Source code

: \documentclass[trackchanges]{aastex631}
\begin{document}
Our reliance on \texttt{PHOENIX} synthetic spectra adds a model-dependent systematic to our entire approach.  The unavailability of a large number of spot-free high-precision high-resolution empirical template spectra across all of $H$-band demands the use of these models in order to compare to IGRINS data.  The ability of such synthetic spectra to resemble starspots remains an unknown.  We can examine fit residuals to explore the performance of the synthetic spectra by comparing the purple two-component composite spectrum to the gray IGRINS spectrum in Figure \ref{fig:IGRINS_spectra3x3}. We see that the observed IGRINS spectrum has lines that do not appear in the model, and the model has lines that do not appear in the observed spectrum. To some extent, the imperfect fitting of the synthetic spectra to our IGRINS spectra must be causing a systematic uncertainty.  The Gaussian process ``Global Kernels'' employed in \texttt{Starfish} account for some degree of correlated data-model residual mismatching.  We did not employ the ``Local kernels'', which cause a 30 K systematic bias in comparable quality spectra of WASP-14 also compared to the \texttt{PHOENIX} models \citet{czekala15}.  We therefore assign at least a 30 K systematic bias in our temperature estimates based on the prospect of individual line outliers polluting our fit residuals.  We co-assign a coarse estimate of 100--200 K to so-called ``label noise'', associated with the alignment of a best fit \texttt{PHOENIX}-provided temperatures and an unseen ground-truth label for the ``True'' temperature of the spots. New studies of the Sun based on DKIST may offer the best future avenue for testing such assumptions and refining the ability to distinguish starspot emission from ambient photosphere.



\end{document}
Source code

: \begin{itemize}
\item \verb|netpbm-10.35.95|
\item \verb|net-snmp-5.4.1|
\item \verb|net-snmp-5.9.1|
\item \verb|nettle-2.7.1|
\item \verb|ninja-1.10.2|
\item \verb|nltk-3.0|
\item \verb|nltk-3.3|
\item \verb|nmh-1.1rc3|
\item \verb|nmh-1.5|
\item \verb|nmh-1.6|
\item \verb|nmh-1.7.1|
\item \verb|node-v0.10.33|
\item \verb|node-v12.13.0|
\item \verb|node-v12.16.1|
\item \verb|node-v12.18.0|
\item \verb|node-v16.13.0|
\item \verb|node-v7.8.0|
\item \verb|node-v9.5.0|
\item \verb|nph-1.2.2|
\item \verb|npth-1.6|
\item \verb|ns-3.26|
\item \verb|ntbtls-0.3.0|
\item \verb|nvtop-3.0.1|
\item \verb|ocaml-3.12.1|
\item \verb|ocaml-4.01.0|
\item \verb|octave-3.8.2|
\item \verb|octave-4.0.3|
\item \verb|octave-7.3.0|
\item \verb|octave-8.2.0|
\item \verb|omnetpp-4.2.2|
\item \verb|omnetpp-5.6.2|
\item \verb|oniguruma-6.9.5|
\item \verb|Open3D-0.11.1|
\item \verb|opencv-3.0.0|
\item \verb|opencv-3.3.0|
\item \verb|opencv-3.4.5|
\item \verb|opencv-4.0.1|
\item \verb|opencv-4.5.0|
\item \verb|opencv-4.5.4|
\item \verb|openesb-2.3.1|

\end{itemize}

_ _ _ _

### TASK
Among the lines of the data, find every one that holds "octave" and copy it.

### ANSWER SECTION
\item \verb|octave-3.8.2|
\item \verb|octave-4.0.3|
\item \verb|octave-7.3.0|
\item \verb|octave-8.2.0|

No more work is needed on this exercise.